The last time I had to change hosts, I seem to recall it taking a few days to migrate the site files, databases, and other data to the new host. In addition to that process, all of my domains had to be transferred because they were at that former hosting companies associated registrar.
When this occurred about six years ago that was a fairly quick transfer in those days. However, this week as I had to make that rare decision to abandon my old host, I found out that those migrations are much faster these days.
So after more than four days with no access to my sites despite my attempts to gain some control to address the webhosts concerns and thus the sites suspension, I made the decision to move my hosting to Skystra.
Why Skystra?
Social media – specifically Twitter.
After more than four days talking to whom was my current host at that time, I decided to post about my situation on Twitter. That generated a little discussion and did eventual end up with that host asking me to DM details about the situation to move things forward. I of course did that but it would still be nearly 24 hours before I would hear back from then and get access for my own local IP to enable me to work on the sites.

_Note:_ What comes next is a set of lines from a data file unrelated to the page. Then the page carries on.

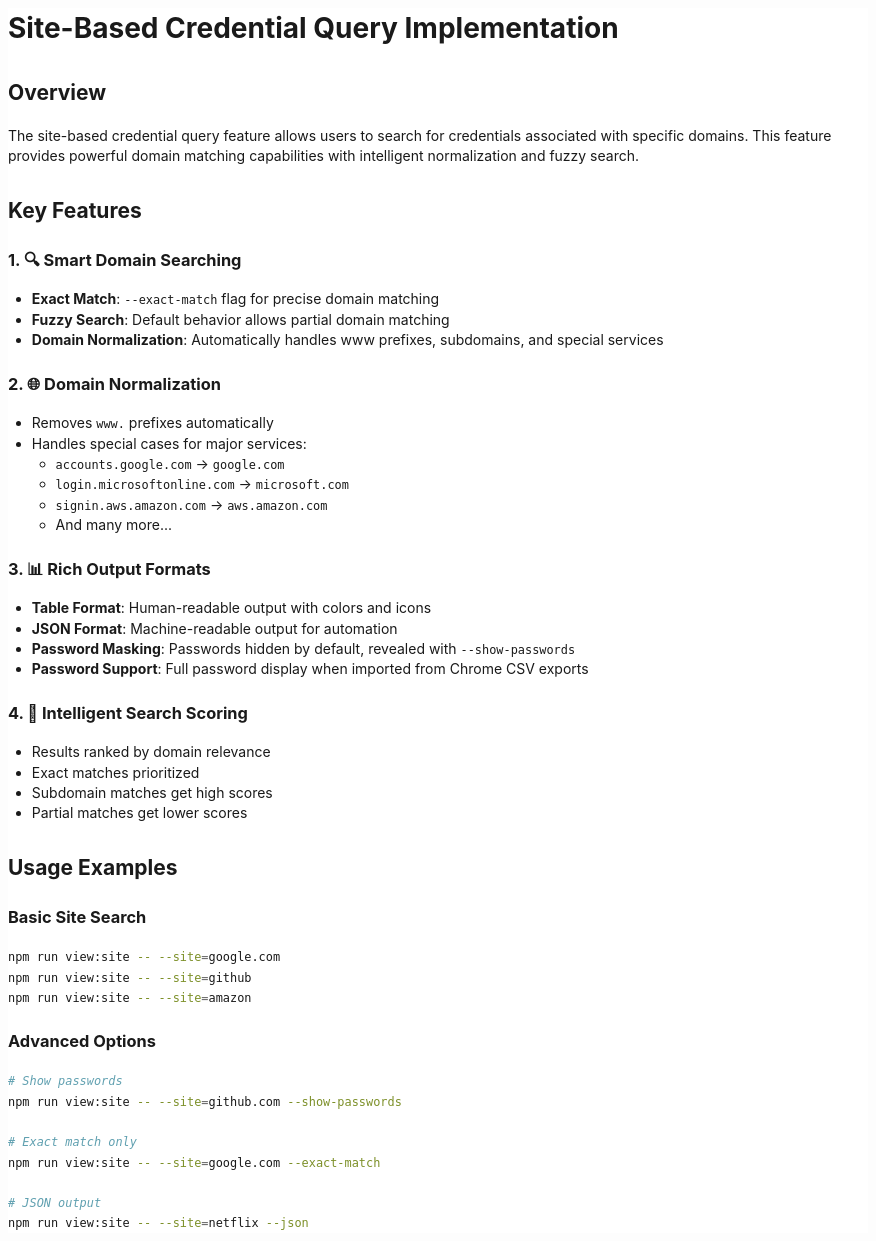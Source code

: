# Site-Based Credential Query Implementation

## Overview

The site-based credential query feature allows users to search for credentials associated with specific domains. This feature provides powerful domain matching capabilities with intelligent normalization and fuzzy search.

## Key Features

### 1. 🔍 Smart Domain Searching
- **Exact Match**: `--exact-match` flag for precise domain matching
- **Fuzzy Search**: Default behavior allows partial domain matching
- **Domain Normalization**: Automatically handles www prefixes, subdomains, and special services

### 2. 🌐 Domain Normalization
- Removes `www.` prefixes automatically
- Handles special cases for major services:
  - `accounts.google.com` → `google.com`
  - `login.microsoftonline.com` → `microsoft.com`
  - `signin.aws.amazon.com` → `aws.amazon.com`
  - And many more...

### 3. 📊 Rich Output Formats
- **Table Format**: Human-readable output with colors and icons
- **JSON Format**: Machine-readable output for automation
- **Password Masking**: Passwords hidden by default, revealed with `--show-passwords`
- **Password Support**: Full password display when imported from Chrome CSV exports

### 4. 🎯 Intelligent Search Scoring
- Results ranked by domain relevance
- Exact matches prioritized
- Subdomain matches get high scores
- Partial matches get lower scores

## Usage Examples

### Basic Site Search
```bash
npm run view:site -- --site=google.com
npm run view:site -- --site=github
npm run view:site -- --site=amazon
```

### Advanced Options
```bash
# Show passwords
npm run view:site -- --site=github.com --show-passwords

# Exact match only
npm run view:site -- --site=google.com --exact-match

# JSON output
npm run view:site -- --site=netflix --json
```
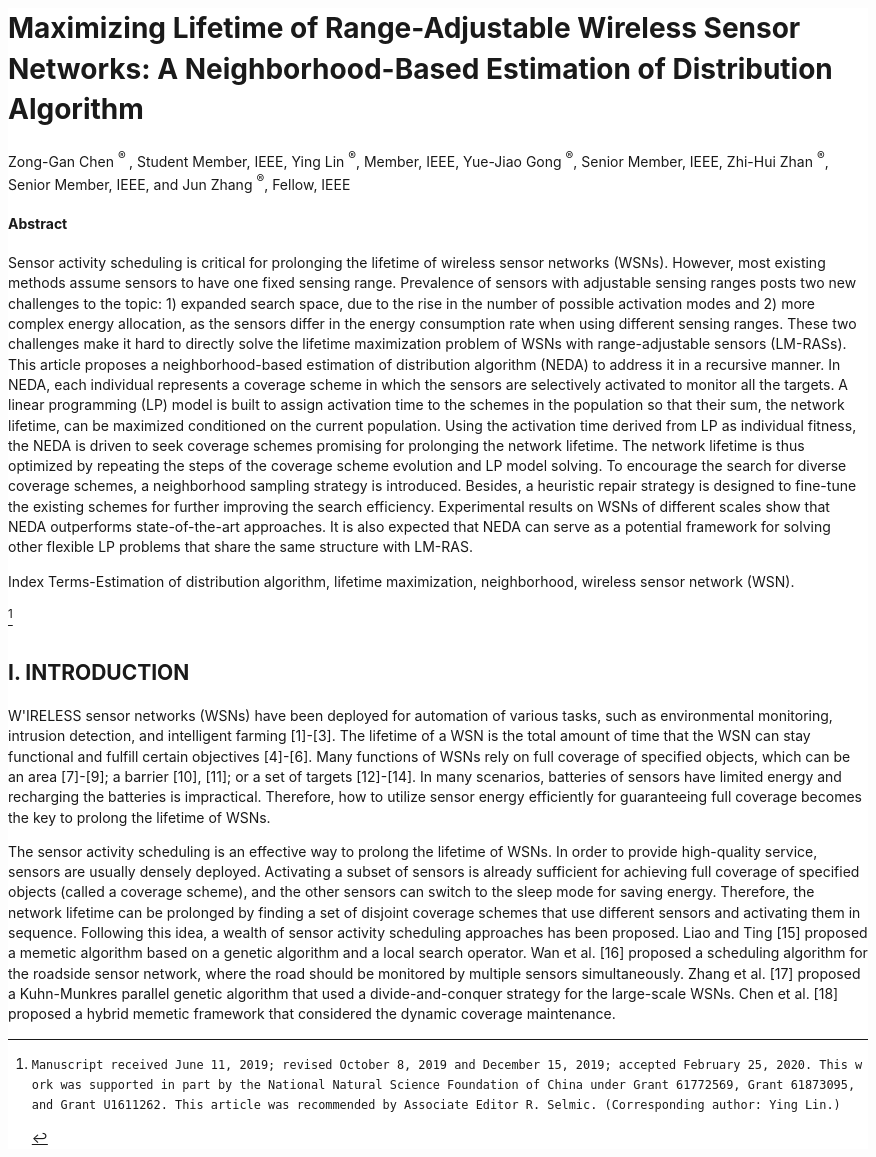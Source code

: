 # Maximizing Lifetime of Range-Adjustable Wireless Sensor Networks: A Neighborhood-Based Estimation of Distribution Algorithm 

Zong-Gan Chen ${ }^{\text {® }}$, Student Member, IEEE, Ying Lin ${ }^{\circledR}$, Member, IEEE, Yue-Jiao Gong ${ }^{\circledR}$, Senior Member, IEEE, Zhi-Hui Zhan ${ }^{\circledR}$, Senior Member, IEEE, and Jun Zhang ${ }^{\circledR}$, Fellow, IEEE


#### Abstract

Sensor activity scheduling is critical for prolonging the lifetime of wireless sensor networks (WSNs). However, most existing methods assume sensors to have one fixed sensing range. Prevalence of sensors with adjustable sensing ranges posts two new challenges to the topic: 1) expanded search space, due to the rise in the number of possible activation modes and 2) more complex energy allocation, as the sensors differ in the energy consumption rate when using different sensing ranges. These two challenges make it hard to directly solve the lifetime maximization problem of WSNs with range-adjustable sensors (LM-RASs). This article proposes a neighborhood-based estimation of distribution algorithm (NEDA) to address it in a recursive manner. In NEDA, each individual represents a coverage scheme in which the sensors are selectively activated to monitor all the targets. A linear programming (LP) model is built to assign activation time to the schemes in the population so that their sum, the network lifetime, can be maximized conditioned on the current population. Using the activation time derived from LP as individual fitness, the NEDA is driven to seek coverage schemes promising for prolonging the network lifetime. The network lifetime is thus optimized by repeating the steps of the coverage scheme evolution and LP model solving. To encourage the search for diverse coverage schemes, a neighborhood sampling strategy is introduced. Besides, a heuristic repair strategy is designed to fine-tune the existing schemes for further improving the search efficiency. Experimental results on WSNs of different scales show that NEDA outperforms state-of-the-art approaches. It is also expected that NEDA can serve as a potential framework for solving other flexible LP problems that share the same structure with LM-RAS.


Index Terms-Estimation of distribution algorithm, lifetime maximization, neighborhood, wireless sensor network (WSN).

[^0]
## I. INTRODUCTION

W'IRELESS sensor networks (WSNs) have been deployed for automation of various tasks, such as environmental monitoring, intrusion detection, and intelligent farming [1]-[3]. The lifetime of a WSN is the total amount of time that the WSN can stay functional and fulfill certain objectives [4]-[6]. Many functions of WSNs rely on full coverage of specified objects, which can be an area [7]-[9]; a barrier [10], [11]; or a set of targets [12]-[14]. In many scenarios, batteries of sensors have limited energy and recharging the batteries is impractical. Therefore, how to utilize sensor energy efficiently for guaranteeing full coverage becomes the key to prolong the lifetime of WSNs.

The sensor activity scheduling is an effective way to prolong the lifetime of WSNs. In order to provide high-quality service, sensors are usually densely deployed. Activating a subset of sensors is already sufficient for achieving full coverage of specified objects (called a coverage scheme), and the other sensors can switch to the sleep mode for saving energy. Therefore, the network lifetime can be prolonged by finding a set of disjoint coverage schemes that use different sensors and activating them in sequence. Following this idea, a wealth of sensor activity scheduling approaches has been proposed. Liao and Ting [15] proposed a memetic algorithm based on a genetic algorithm and a local search operator. Wan et al. [16] proposed a scheduling algorithm for the roadside sensor network, where the road should be monitored by multiple sensors simultaneously. Zhang et al. [17] proposed a Kuhn-Munkres parallel genetic algorithm that used a divide-and-conquer strategy for the large-scale WSNs. Chen et al. [18] proposed a hybrid memetic framework that considered the dynamic coverage maintenance.


[^0]:    Manuscript received June 11, 2019; revised October 8, 2019 and December 15, 2019; accepted February 25, 2020. This work was supported in part by the National Natural Science Foundation of China under Grant 61772569, Grant 61873095, and Grant U1611262. This article was recommended by Associate Editor R. Selmic. (Corresponding author: Ying Lin.)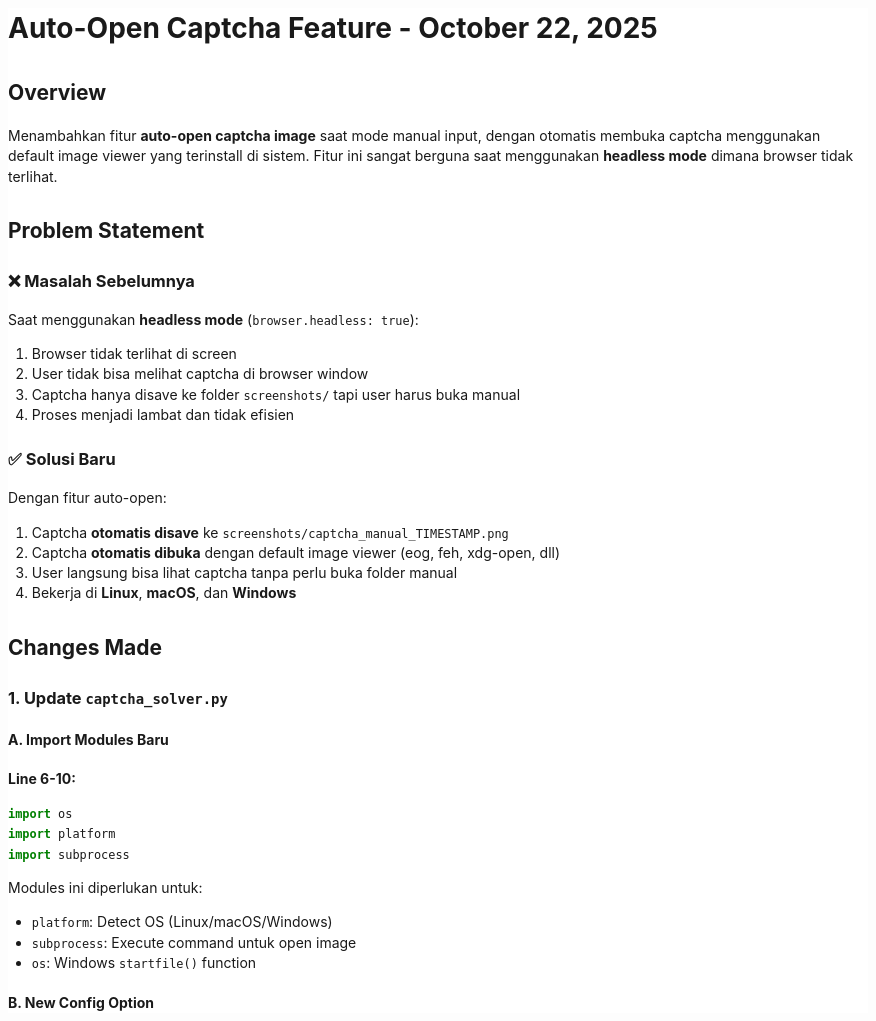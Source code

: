 # Auto-Open Captcha Feature - October 22, 2025

## Overview

Menambahkan fitur **auto-open captcha image** saat mode manual input, dengan
otomatis membuka captcha menggunakan default image viewer yang terinstall di
sistem. Fitur ini sangat berguna saat menggunakan **headless mode** dimana
browser tidak terlihat.

## Problem Statement

### ❌ Masalah Sebelumnya

Saat menggunakan **headless mode** (`browser.headless: true`):

1. Browser tidak terlihat di screen
2. User tidak bisa melihat captcha di browser window
3. Captcha hanya disave ke folder `screenshots/` tapi user harus buka manual
4. Proses menjadi lambat dan tidak efisien

### ✅ Solusi Baru

Dengan fitur auto-open:

1. Captcha **otomatis disave** ke `screenshots/captcha_manual_TIMESTAMP.png`
2. Captcha **otomatis dibuka** dengan default image viewer (eog, feh, xdg-open,
   dll)
3. User langsung bisa lihat captcha tanpa perlu buka folder manual
4. Bekerja di **Linux**, **macOS**, dan **Windows**

## Changes Made

### 1. **Update `captcha_solver.py`**

#### A. Import Modules Baru

**Line 6-10:**

```python
import os
import platform
import subprocess
```

Modules ini diperlukan untuk:

- `platform`: Detect OS (Linux/macOS/Windows)
- `subprocess`: Execute command untuk open image
- `os`: Windows `startfile()` function

#### B. New Config Option
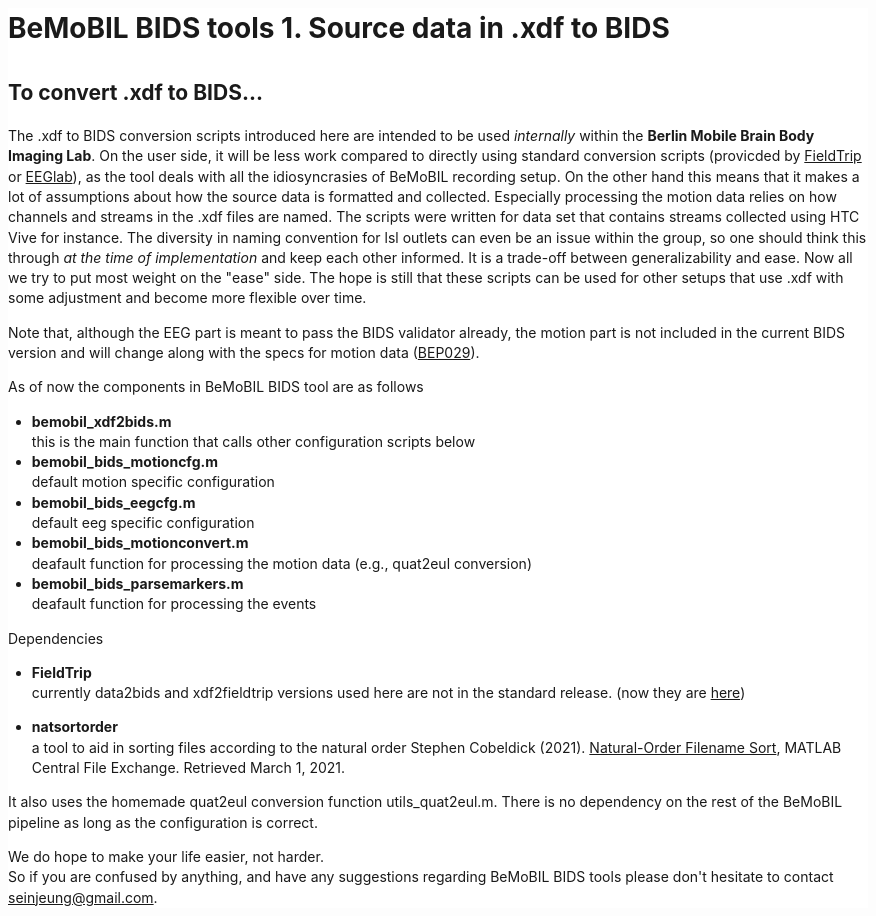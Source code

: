 # BeMoBIL BIDS tools 1. Source data in .xdf to BIDS

## To convert .xdf to BIDS...  

The .xdf to BIDS conversion scripts introduced here are intended to be used *internally* within the **Berlin Mobile Brain Body Imaging Lab**. On the user side, it will be less work compared to directly using standard conversion scripts (provicded by [FieldTrip](https://github.com/fieldtrip) or [EEGlab](https://github.com/sccn/bids-matlab-tools)), as the tool deals with all the idiosyncrasies of BeMoBIL recording setup. On the other hand this means that it makes a lot of assumptions about how the source data is formatted and collected. Especially processing the motion data relies on how channels and streams in the .xdf files are named. The scripts were written for data set that contains streams collected using HTC Vive for instance. The diversity in naming convention for lsl outlets can even be an issue within the group, so one should think this through *at the time of implementation* and keep each other informed. It is a trade-off between generalizability and ease. Now all we try to put most weight on the "ease" side. The hope is still that these scripts can be used for other setups that use .xdf with some adjustment and become more flexible over time. 

Note that, although the EEG part is meant to pass the BIDS validator already, the motion part is not included in the current BIDS version and will change along with the specs for motion data ([BEP029](https://bids.neuroimaging.io/get_involved.html#extending-the-bids-specification)). 


As of now the components in BeMoBIL BIDS tool are as follows

- **bemobil_xdf2bids.m**  
  this is the main function that calls other configuration scripts below  
- **bemobil_bids_motioncfg.m**   
  default motion specific configuration    
- **bemobil_bids_eegcfg.m**  
  default eeg specific configuration  
- **bemobil_bids_motionconvert.m**  
  deafault function for processing the motion data (e.g., quat2eul conversion)
- **bemobil_bids_parsemarkers.m**  
  deafault function for processing the events 


Dependencies

- **FieldTrip**     
currently data2bids and xdf2fieldtrip versions used here are not in the standard release. 
(now they are [here]( https://github.com/sjeung/fieldtrip/tree/motion2bids))

- **natsortorder**  
a tool to aid in sorting files according to the natural order 
Stephen Cobeldick (2021). [Natural-Order Filename Sort](https://www.mathworks.com/matlabcentral/fileexchange/47434-natural-order-filename-sort), MATLAB Central File Exchange. Retrieved March 1, 2021.
  

It also uses the homemade quat2eul conversion function utils_quat2eul.m.
There is no dependency on the rest of the BeMoBIL pipeline as long as the configuration is correct. 

We do hope to make your life easier, not harder.  
So if you are confused by anything, and have any suggestions regarding BeMoBIL BIDS tools please don't hesitate to contact <seinjeung@gmail.com>.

Thing is – the need had ended about 16 hours or so earlier on the previous day.
After posting to Twitter with generic details about the situation, Skystra popped up in my mentions and not only offered the first month on their service at no charge, but also said they would buy-out the remainder of my contract with the now old host. We spent about 45 minutes in a private conversation on Twitter so I could review their services and ask some questions.
After that I was ready and willing to make the leap because they seem to be pretty well organized and had some solid service offerings. So I went online, registered for the service with their special code to get that first month free and we were off to the races.
I was contacted by their migration team within about 15 minutes and provided the credentials they needed to access the server hosting my files on the old host. They then started the migration and I jumped in and unlocked my domains to transfer them to Skystra as well. The migration was done a few hours later and just a few more hours after that all of the domains were active and in Skystra’s registrar system. Although DNS was still propagating, the sites were back up and running shortly after the migration was complete.
All told it took roughly six hours. Blazing fast compared to my last host migration experience in 2013.
Since then I have been getting organized on the new host. They offer a control system that can be as simple or detailed as your want between their Nova and CPanel dashboards. In addition, they offer LiteSpeed caching and image optimization as part of their hosting services. I expect it will take me a couple of weeks to get everything tweaked in but speed tests on my two main sites already show huge speed improvements compared to my old host.
Oh by the way, Skystra will ramp up resources for my sites when a temporary traffic increase causes things to spike. It was that very situation that caused my old host to shut down my sites for nearly five days.
I will be exploring and continuing to optimize my sites to perform well on the new service by taking advantage of all they have to offer.
Suffice it to say that I am pretty happy with the new home of WindowsObserver and the WindowsObserver WiKi on the Internet.
Most definitely more to follow and a lot to keep an eye on!